What would you do if you were Tom, walking home after work and you noticed Mayella Ewell in need of assistance. Would you have taken the risk to do her a kindness that day? Maybe once or twice, sure, you’re good people. But time and time again, for absolutely no payment whatsoever? And despite being poor and hungry? I fail to recognize many individuals capable of such selflessness. It’s astonishing that someone who has been through that kind of oppression could still be so considerate of Mayella’s circumstances. It speaks volumes of his character and integrity. I whole-heartily believe this world is a better place for having Tom Robinson in it, and we all are truly lucky to have someone like him in our community.

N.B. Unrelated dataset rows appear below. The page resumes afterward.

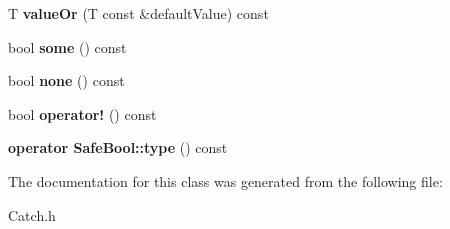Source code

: \begin{DoxyCompactItemize}
\item 
\hypertarget{class_catch_1_1_option_a21b5629a7febbe3e23c475c9d9138a2d}{T {\bfseries value\-Or} (T const \&default\-Value) const }\label{class_catch_1_1_option_a21b5629a7febbe3e23c475c9d9138a2d}

\item 
\hypertarget{class_catch_1_1_option_affa96f15798b4656fb753ff52d12dec2}{bool {\bfseries some} () const }\label{class_catch_1_1_option_affa96f15798b4656fb753ff52d12dec2}

\item 
\hypertarget{class_catch_1_1_option_a389324d2aa20ceb0eb0f48a5f77c20c8}{bool {\bfseries none} () const }\label{class_catch_1_1_option_a389324d2aa20ceb0eb0f48a5f77c20c8}

\item 
\hypertarget{class_catch_1_1_option_a47a1b6f6def2730ea9d27a1860a4f97f}{bool {\bfseries operator!} () const }\label{class_catch_1_1_option_a47a1b6f6def2730ea9d27a1860a4f97f}

\item 
\hypertarget{class_catch_1_1_option_a637d4366ae7f0ded52ce59c8cb06da7b}{{\bfseries operator Safe\-Bool\-::type} () const }\label{class_catch_1_1_option_a637d4366ae7f0ded52ce59c8cb06da7b}

\end{DoxyCompactItemize}


The documentation for this class was generated from the following file\-:\begin{DoxyCompactItemize}
\item 
Catch.\-h\end{DoxyCompactItemize}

Now how about if you imagine that you are the one on trial. You know you’re innocent, but the deck feels as if it is stacked against you. How would you be feeling right now? Alone? Afraid? And for what? The only thing Tom Robinson is guilty of is being in the wrong place at the wrong time, and for having shown a considerable amount of sympathy for someone that is here proving why she didn’t deserve it in the first place.

Have you asked yourselves: why have we all gathered here today? If you did, the answer surely wouldn’t be “for justice.” Justice doesn’t depend on Tom Robinson to be found innocent, or guilty. Justice simply cannot occur in this courtroom today because the wrong man is on trial. The real reason we are all here today is to identify the truth. It was my job to help guide you towards such a truth, and in doing so, I have conveyed the authenticity of Tom Robinson’s unfortunate circumstances. I believe you see the truth here today. I believe you see Tom for who he is. Not as a negro man, but just as a man. You see him as a kind and considerate man. You see him as a family man. You see Tom Robinson as a son to a loving father, and as a husband to a loving wife. You see him, gentleman, as an innocent man. Now let Tom see you for who you are. If nothing else, do as he has done countless times before, and extend your hand to him.


Work Cited

To Kill a Mockingbird. Dir. Robert Mulligan. By Horton Foote. Perf. Gregory Peck, Mary Badham, and Phillip Alford. Universal-International, 1962.

4 thoughts on “To Kill a Mockingbird: Defending Tom Robinson

  1. Your speech has some really good points. I think the speech focuses on pathos when appealing to the jury. In the third paragraph, you encourage the jury to stand in Tom’s shoes and feel what he is feeling. Scared and miserable are just two emotions that hopefully lead the jury to feel pity for Tom. In the second paragraph, Tom is championed as a selfless man to evoke some awe in the jury. Putting Tom above the jury by describing how other people are not as selfless would create more guilt in the jury. You even encourage empathy for him by telling the jury to look at his perspective, listen, and then take action to help him. The last paragraph ties the pathos together by calling for the truth.

    This closing argument would definitely make me think more about my decision to acquit Tom. Before the trial, I would definitely have been completely against Tom. However, after this speech, I have more doubts because of the appeals in the speech. While some statements were somewhat confusing, the overall points of the argument would make me empathize with Tom and even look at him as a human being, however briefly. Nonetheless, some arguments of the speech were opinionated and drew to some conclusions prematurely. I, as a juror, would not want to listen to someone blaming Bob Ewell, such as in the first paragraph. I think the conclusion made me contemplate my decision the most because of the tie back to Tom’s kindness and pull on emotion, even though ultimately I would probably not be completely convinced to acquit Tom.